The PC has only five card slots, on one inch centers. The XT has eight slots, on 0.8 inch centers. Most of the cards in this early PC were designed before the XT was introduced, and are made with what we now consider to be very wide (and painted black) brackets, which will not fit in an XT case. The video card, which is the only IBM card in this PC, has a narrow bracket. This particular Color Graphics card was made in early 1983, judging by the chip date codes. Apparently IBM knew the XT design plans at that time, but didn't share with all the aftermarket adapter card makers. Note also that there is no screw hole in the top rear corner of the case; the early PCs only had two screws instead of five to hold on the cover.

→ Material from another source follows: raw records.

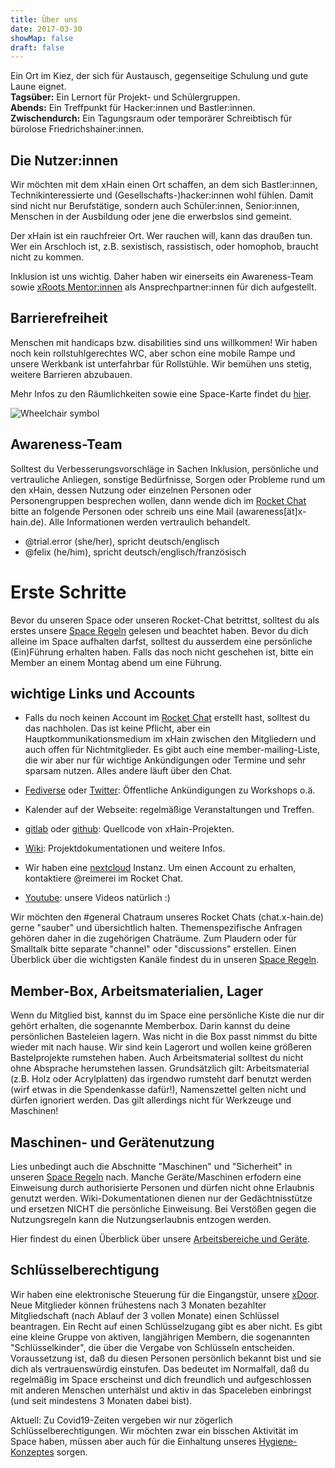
 ```yaml
---
title: Über uns
date: 2017-03-30
showMap: false
draft: false
---
```


Ein Ort im Kiez, der sich für Austausch, gegenseitige Schulung und gute Laune eignet. <br>
**Tagsüber:** Ein Lernort für Projekt- und Schülergruppen.<br>
**Abends:** Ein Treffpunkt für Hacker:innen und Bastler:innen.<br>
**Zwischendurch:** Ein Tagungsraum oder temporärer Schreibtisch für bürolose Friedrichshainer:innen.

## Die Nutzer:innen

Wir möchten mit dem xHain einen Ort schaffen, an dem sich Bastler:innen, Technikinteressierte und (Gesellschafts-)hacker:innen wohl fühlen.
Damit sind nicht nur Berufstätige, sondern auch Schüler:innen, Senior:innen, Menschen in der Ausbildung oder jene die erwerbslos sind gemeint.

Der xHain ist ein rauchfreier Ort. Wer rauchen will, kann das draußen tun.
Wer ein Arschloch ist, z.B. sexistisch, rassistisch, oder homophob, braucht nicht zu kommen.

Inklusion ist uns wichtig. Daher haben wir einerseits ein Awareness-Team sowie <a href="https://wiki.x-hain.de/de/xHain/xRoots" target="_blank">xRoots Mentor:innen</a> als Ansprechpartner:innen für dich aufgestellt.

## Barrierefreiheit
Menschen mit handicaps bzw. disabilities sind uns willkommen! Wir haben noch kein rollstuhlgerechtes WC, aber schon eine mobile Rampe und unsere Werkbank ist unterfahrbar für Rollstühle. Wir bemühen uns stetig, weitere Barrieren abzubauen.

Mehr Infos zu den Räumlichkeiten sowie eine Space-Karte findet du <a href="https://wiki.x-hain.de/de/xHain/rooms-and-equipment" target="_blank">hier</a>.

<img alt="Wheelchair symbol" src="/images/icons/accessible.svg" class="icon" />

## Awareness-Team
Solltest du Verbesserungsvorschläge in Sachen Inklusion, persönliche und vertrauliche Anliegen, sonstige Bedürfnisse, Sorgen oder Probleme rund um den xHain, dessen Nutzung oder einzelnen Personen oder Personengruppen besprechen wollen, dann wende dich im <a href="https://chat.x-hain.de" target="_blank">Rocket Chat</a> bitte an folgende Personen oder schreib uns eine Mail (awareness[ät]x-hain.de). Alle Informationen werden vertraulich behandelt.

- @trial.error (she/her), spricht deutsch/englisch
- @felix (he/him), spricht deutsch/englisch/französisch

# Erste Schritte
Bevor du unseren Space oder unseren Rocket-Chat betrittst, solltest du als erstes unsere <a href="https://wiki.x-hain.de/de/xHain/spacerules" target="_blank">Space Regeln</a> gelesen und beachtet haben. Bevor du dich alleine im Space aufhalten darfst, solltest du ausserdem eine persönliche (Ein)Führung erhalten haben. Falls das noch nicht geschehen ist, bitte ein Member an einem Montag abend um eine Führung.

## wichtige Links und Accounts
- Falls du noch keinen Account im <a href="https://chat.x-hain.de" target="_blank">Rocket Chat</a> erstellt hast, solltest du das nachholen. Das ist keine Pflicht, aber ein Hauptkommunikationsmedium im xHain zwischen den Mitgliedern und auch offen für Nichtmitglieder. Es gibt auch eine member-mailing-Liste, die wir aber nur für wichtige Ankündigungen oder Termine und sehr sparsam nutzen. Alles andere läuft über den Chat.

- <a href="https://chaos.social/@xhain_hackspace" target="_blank">Fediverse</a> oder <a href="https://twitter.com/xHain_hackspace" target="_blank">Twitter</a>: Öffentliche Ankündigungen zu Workshops o.ä.
- Kalender auf der Webseite: regelmäßige Veranstaltungen und Treffen.
- <a href="https://gitlab.com/xHain-hackspace" target="_blank">gitlab</a> oder <a href="https://gitlab.com/xHain-hackspace" target="_blank">github</a>: Quellcode von xHain-Projekten.
- <a href="https://wiki.x-hain.de" target="_blank">Wiki</a>: Projektdokumentationen und weitere Infos. 
- Wir haben eine <a href="https://files.x-hain.de" target="_blank">nextcloud</a> Instanz. Um einen Account zu erhalten, kontaktiere @reimerei im Rocket Chat.
- <a href="https://www.youtube.com/channel/UCndtqJj4CxWpn2PDdBE6q8g" target="_blank">Youtube</a>: unsere Videos natürlich :)

Wir möchten den #general Chatraum unseres Rocket Chats (chat.x-hain.de) gerne "sauber" und übersichtlich halten. Themenspezifische Anfragen gehören daher in die zugehörigen Chaträume. Zum Plaudern oder für Smalltalk bitte separate "channel" oder "discussions" erstellen. Einen Überblick über die wichtigsten Kanäle findest du in unseren <a href="https://wiki.x-hain.de/de/xHain/spacerules#rocket-chat" target="_blank">Space Regeln</a>.

## Member-Box, Arbeitsmaterialien, Lager
Wenn du Mitglied bist, kannst du im Space eine persönliche Kiste die nur dir gehört erhalten, die sogenannte Memberbox. Darin kannst du deine persönlichen Basteleien lagern. Was nicht in die Box passt nimmst du bitte wieder mit nach hause. Wir sind kein Lagerort und wollen keine größeren Bastelprojekte rumstehen haben. Auch Arbeitsmaterial solltest du nicht ohne Absprache herumstehen lassen. Grundsätzlich gilt: Arbeitsmaterial (z.B. Holz oder Acrylplatten) das irgendwo rumsteht darf benutzt werden (wirf etwas in die Spendenkasse dafür!), Namenszettel gelten nicht und dürfen ignoriert werden. Das gilt allerdings nicht für Werkzeuge und Maschinen!

## Maschinen- und Gerätenutzung
Lies unbedingt auch die Abschnitte "Maschinen" und "Sicherheit" in unseren <a href="https://wiki.x-hain.de/de/xHain/spacerules" target="_blank">Space Regeln</a> nach. Manche Geräte/Maschinen erfodern eine Einweisung durch authorisierte Personen und dürfen nicht ohne Erlaubnis genutzt werden. Wiki-Dokumentationen dienen nur der Gedächtnisstütze und ersetzen NICHT die persönliche Einweisung. Bei Verstößen gegen die Nutzungsregeln kann die Nutzungserlaubnis entzogen werden.

Hier findest du einen Überblick über unsere <a href="https://wiki.x-hain.de/de/xHain/rooms-and-equipment" target="_blank">Arbeitsbereiche und Geräte</a>.

## Schlüsselberechtigung
Wir haben eine elektronische Steuerung für die Eingangstür, unsere <a href="https://wiki.x-hain.de/de/Infrastructure/xDoor" target="_blank">xDoor</a>. Neue Mitglieder können frühestens nach 3 Monaten bezahlter Mitgliedschaft (nach Ablauf der 3 vollen Monate) einen Schlüssel beantragen. Ein Recht auf einen Schlüsselzugang gibt es aber nicht. Es gibt eine kleine Gruppe von aktiven, langjährigen Membern, die sogenannten "Schlüsselkinder", die über die Vergabe von Schlüsseln entscheiden. Voraussetzung ist, daß du diesen Personen persönlich bekannt bist und sie dich als vertrauenswürdig einstufen. Das bedeutet im Normalfall, daß du regelmäßig im Space erscheinst und dich freundlich und aufgeschlossen mit anderen Menschen unterhälst und aktiv in das Spaceleben einbringst (und seit mindestens 3 Monaten dabei bist).

Aktuell: Zu Covid19-Zeiten vergeben wir nur zögerlich Schlüsselberechtigungen. Wir möchten zwar ein bisschen Aktivität im Space haben, müssen aber auch für die Einhaltung unseres <a href="https://wiki.x-hain.de/de/xHain/hygiene-konzept" target="_blank">Hygiene-Konzeptes</a> sorgen.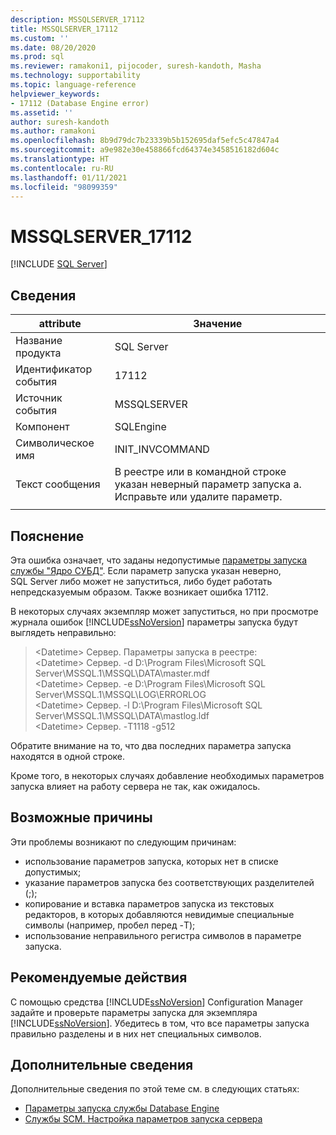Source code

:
 ```yaml
---
description: MSSQLSERVER_17112
title: MSSQLSERVER_17112
ms.custom: ''
ms.date: 08/20/2020
ms.prod: sql
ms.reviewer: ramakoni1, pijocoder, suresh-kandoth, Masha
ms.technology: supportability
ms.topic: language-reference
helpviewer_keywords:
- 17112 (Database Engine error)
ms.assetid: ''
author: suresh-kandoth
ms.author: ramakoni
ms.openlocfilehash: 8b9d79dc7b23339b5b152695daf5efc5c47847a4
ms.sourcegitcommit: a9e982e30e458866fcd64374e3458516182d604c
ms.translationtype: HT
ms.contentlocale: ru-RU
ms.lasthandoff: 01/11/2021
ms.locfileid: "98099359"
---
```

# <a name="mssqlserver_17112"></a>MSSQLSERVER_17112
 [!INCLUDE [SQL Server](../../includes/applies-to-version/sqlserver.md)]

## <a name="details"></a>Сведения

|attribute|Значение|
|---|---|
|Название продукта|SQL Server|
|Идентификатор события|17112|
|Источник события|MSSQLSERVER|
|Компонент|SQLEngine|
|Символическое имя|INIT_INVCOMMAND|
|Текст сообщения|В реестре или в командной строке указан неверный параметр запуска a. Исправьте или удалите параметр.|
||

## <a name="explanation"></a>Пояснение

Эта ошибка означает, что заданы недопустимые [параметры запуска службы "Ядро СУБД"](../../database-engine/configure-windows/database-engine-service-startup-options.md). Если параметр запуска указан неверно, SQL Server либо может не запуститься, либо будет работать непредсказуемым образом. Также возникает ошибка 17112.

В некоторых случаях экземпляр может запуститься, но при просмотре журнала ошибок [!INCLUDE[ssNoVersion](../../includes/ssnoversion-md.md)] параметры запуска будут выглядеть неправильно:

> \<Datetime> Сервер. Параметры запуска в реестре:  
\<Datetime> Сервер. -d D:\Program Files\Microsoft SQL Server\MSSQL.1\MSSQL\DATA\master.mdf  
\<Datetime> Сервер. -e D:\Program Files\Microsoft SQL Server\MSSQL.1\MSSQL\LOG\ERRORLOG  
\<Datetime> Сервер. -l D:\Program Files\Microsoft SQL Server\MSSQL.1\MSSQL\DATA\mastlog.ldf  
\<Datetime> Сервер. -T1118 -g512

Обратите внимание на то, что два последних параметра запуска находятся в одной строке.

Кроме того, в некоторых случаях добавление необходимых параметров запуска влияет на работу сервера не так, как ожидалось.

## <a name="possible-causes"></a>Возможные причины

Эти проблемы возникают по следующим причинам:

- использование параметров запуска, которых нет в списке допустимых;
- указание параметров запуска без соответствующих разделителей (;);
- копирование и вставка параметров запуска из текстовых редакторов, в которых добавляются невидимые специальные символы (например, пробел перед -T);
- использование неправильного регистра символов в параметре запуска.

## <a name="user-action"></a>Рекомендуемые действия

С помощью средства [!INCLUDE[ssNoVersion](../../includes/ssnoversion-md.md)] Configuration Manager задайте и проверьте параметры запуска для экземпляра [!INCLUDE[ssNoVersion](../../includes/ssnoversion-md.md)]. Убедитесь в том, что все параметры запуска правильно разделены и в них нет специальных символов.

## <a name="more-information"></a>Дополнительные сведения

Дополнительные сведения по этой теме см. в следующих статьях:

- [Параметры запуска службы Database Engine](../../database-engine/configure-windows/database-engine-service-startup-options.md)
- [Службы SCM. Настройка параметров запуска сервера](../../database-engine/configure-windows/scm-services-configure-server-startup-options.md)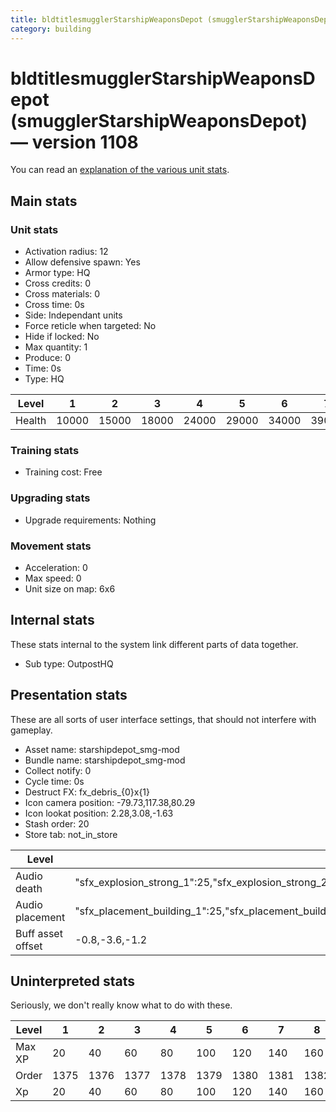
 ```yaml
---
title: bldtitlesmugglerStarshipWeaponsDepot (smugglerStarshipWeaponsDepot)
category: building
---
```


# bldtitlesmugglerStarshipWeaponsDepot (smugglerStarshipWeaponsDepot) — version 1108

You can read an [explanation  of the various unit stats](unitexplained.md).

## Main stats

### Unit stats

  * Activation radius: 12
  * Allow defensive spawn: Yes
  * Armor type: HQ
  * Cross credits: 0
  * Cross materials: 0
  * Cross time: 0s
  * Side: Independant units
  * Force reticle when targeted: No
  * Hide if locked: No
  * Max quantity: 1
  * Produce: 0
  * Time: 0s
  * Type: HQ

|Level |1    |2    |3    |4    |5    |6    |7    |8    |9    |10   |
|------|-----|-----|-----|-----|-----|-----|-----|-----|-----|-----|
|Health|10000|15000|18000|24000|29000|34000|39000|44000|49000|54000|


### Training stats

  * Training cost: Free

### Upgrading stats

  * Upgrade requirements: Nothing

### Movement stats

  * Acceleration: 0
  * Max speed: 0
  * Unit size on map: 6x6

## Internal stats

These stats internal to the system link different parts of data together.

  * Sub type: OutpostHQ

## Presentation stats

These are all sorts of user interface settings, that should not interfere with gameplay.

  * Asset name: starshipdepot_smg-mod
  * Bundle name: starshipdepot_smg-mod
  * Collect notify: 0
  * Cycle time: 0s
  * Destruct FX: fx_debris_{0}x{1}
  * Icon camera position: -79.73,117.38,80.29
  * Icon lookat position: 2.28,3.08,-1.63
  * Stash order: 20
  * Store tab: not_in_store

|Level            |1                                                                                                                       |2                                                                                                                       |3                                                                                                                       |4                                                                                                                       |5                                                                                                                       |6                                                                                                                       |7                                                                                                                       |8                                                                                                                       |9                                                                                                                       |10                                                                                                                      |
|-----------------|------------------------------------------------------------------------------------------------------------------------|------------------------------------------------------------------------------------------------------------------------|------------------------------------------------------------------------------------------------------------------------|------------------------------------------------------------------------------------------------------------------------|------------------------------------------------------------------------------------------------------------------------|------------------------------------------------------------------------------------------------------------------------|------------------------------------------------------------------------------------------------------------------------|------------------------------------------------------------------------------------------------------------------------|------------------------------------------------------------------------------------------------------------------------|------------------------------------------------------------------------------------------------------------------------|
|Audio death      |"sfx_explosion_strong_1":25,"sfx_explosion_strong_2":25,"sfx_explosion_strong_3":25,"sfx_explosion_strong_4":165        |"sfx_explosion_strong_1":25,"sfx_explosion_strong_2":25,"sfx_explosion_strong_3":25,"sfx_explosion_strong_4":166        |"sfx_explosion_strong_1":25,"sfx_explosion_strong_2":25,"sfx_explosion_strong_3":25,"sfx_explosion_strong_4":167        |"sfx_explosion_strong_1":25,"sfx_explosion_strong_2":25,"sfx_explosion_strong_3":25,"sfx_explosion_strong_4":168        |"sfx_explosion_strong_1":25,"sfx_explosion_strong_2":25,"sfx_explosion_strong_3":25,"sfx_explosion_strong_4":169        |"sfx_explosion_strong_1":25,"sfx_explosion_strong_2":25,"sfx_explosion_strong_3":25,"sfx_explosion_strong_4":170        |"sfx_explosion_strong_1":25,"sfx_explosion_strong_2":25,"sfx_explosion_strong_3":25,"sfx_explosion_strong_4":171        |"sfx_explosion_strong_1":25,"sfx_explosion_strong_2":25,"sfx_explosion_strong_3":25,"sfx_explosion_strong_4":172        |"sfx_explosion_strong_1":25,"sfx_explosion_strong_2":25,"sfx_explosion_strong_3":25,"sfx_explosion_strong_4":173        |"sfx_explosion_strong_1":25,"sfx_explosion_strong_2":25,"sfx_explosion_strong_3":25,"sfx_explosion_strong_4":174        |
|Audio placement  |"sfx_placement_building_1":25,"sfx_placement_building_2":25,"sfx_placement_building_3":25,"sfx_placement_building_4":165|"sfx_placement_building_1":25,"sfx_placement_building_2":25,"sfx_placement_building_3":25,"sfx_placement_building_4":166|"sfx_placement_building_1":25,"sfx_placement_building_2":25,"sfx_placement_building_3":25,"sfx_placement_building_4":167|"sfx_placement_building_1":25,"sfx_placement_building_2":25,"sfx_placement_building_3":25,"sfx_placement_building_4":168|"sfx_placement_building_1":25,"sfx_placement_building_2":25,"sfx_placement_building_3":25,"sfx_placement_building_4":169|"sfx_placement_building_1":25,"sfx_placement_building_2":25,"sfx_placement_building_3":25,"sfx_placement_building_4":170|"sfx_placement_building_1":25,"sfx_placement_building_2":25,"sfx_placement_building_3":25,"sfx_placement_building_4":171|"sfx_placement_building_1":25,"sfx_placement_building_2":25,"sfx_placement_building_3":25,"sfx_placement_building_4":172|"sfx_placement_building_1":25,"sfx_placement_building_2":25,"sfx_placement_building_3":25,"sfx_placement_building_4":173|"sfx_placement_building_1":25,"sfx_placement_building_2":25,"sfx_placement_building_3":25,"sfx_placement_building_4":174|
|Buff asset offset|-0.8,-3.6,-1.2                                                                                                          |-0.8,-3.6,-1.2                                                                                                          |-0.8,-3.6,-1.2                                                                                                          |-1,-3.6,-1.6                                                                                                            |-1.6,-2.4,-1.6                                                                                                          |-1.6,-2.4,-1.6                                                                                                          |-2,-2.2,-2                                                                                                              |-2.6,-1.8,-2.6                                                                                                          |-2.6,-1.8,-2.6                                                                                                          |-2.6,-1.8,-2.6                                                                                                          |


## Uninterpreted stats

Seriously, we don't really know what to do with these.

|Level |1   |2   |3   |4   |5   |6   |7   |8   |9   |10  |
|------|----|----|----|----|----|----|----|----|----|----|
|Max XP|20  |40  |60  |80  |100 |120 |140 |160 |180 |200 |
|Order |1375|1376|1377|1378|1379|1380|1381|1382|1383|1384|
|Xp    |20  |40  |60  |80  |100 |120 |140 |160 |180 |200 |



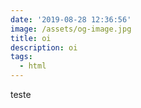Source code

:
 ```yaml
---
date: '2019-08-28 12:36:56'
image: /assets/og-image.jpg
title: oi
description: oi
tags:
  - html
---
```

teste
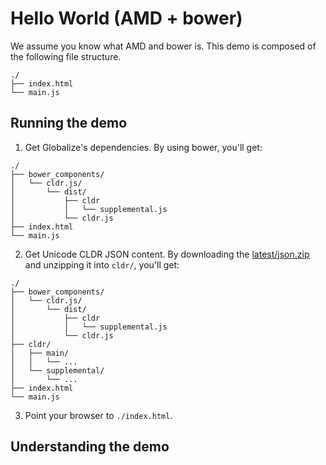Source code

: # Hello World (AMD + bower)

We assume you know what AMD and bower is. This demo is composed of the following
file structure.

```
./
├── index.html
└── main.js
```

## Running the demo

1) Get Globalize's dependencies. By using bower, you'll get:

```
./
├── bower_components/
│   └── cldr.js/ 
│       └── dist/
│           ├── cldr
│           │   └── supplemental.js
│           └── cldr.js
├── index.html
└── main.js
```

2) Get Unicode CLDR JSON content. By downloading the
[latest/json.zip](http://www.unicode.org/Public/cldr/latest/json.zip) and
unzipping it into `cldr/`, you'll get:

```
./
├── bower_components/
│   └── cldr.js/ 
│       └── dist/
│           ├── cldr
│           │   └── supplemental.js
│           └── cldr.js
├── cldr/
│   ├── main/
│   │   └── ...
│   └── supplemental/
│       └── ...
├── index.html
└── main.js
```

3) Point your browser to `./index.html`.

## Understanding the demo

The floppy drive card is an aftermarket part, similar in size and shape to the IBM card, but with different appearing circuitry, including a little add-on daughter card. The card is connected to a non-IBM half height floppy drive, as the rest of the industry had gone to half height drives by 1982, but IBM didn't switch till the AT came out in 1984, and still provided full height drives in PC and XT machines for a year or two longer. The Davong hard drive controller card has an external power input connection, and a standard four pin power connector on the card to feed the hard drive, visible in the top right corner of the picture.

This multi-function card, with only one row of RAM chips, adds another 64kb memory, doubling what's on the system board, for a total of 128kb. The early 5150s could handle 256kb, from what I've read about them. I have no reason to add more memory to this unit, as 128k should be all that I need to run any programs that will run in PC-DOS 1.10. It would be nice to get the clock working, though, and I suspect it just needs a new battery and the software installed to do that. Notice that this card has overhang behind the ISA edge connection, so it won't fit in a 16 bit slot--which would not be a problem for two more years after this card was made. But the AT came with all the goodies that this card provided, making this type of card obsolete.

You can view the file list for IBM PC-DOS version 1.00 and version 1.10. The hidden system files are not shown in these listings. There is a persistent urban legend that PC-DOS version 1.00 was never released. I don't believe it.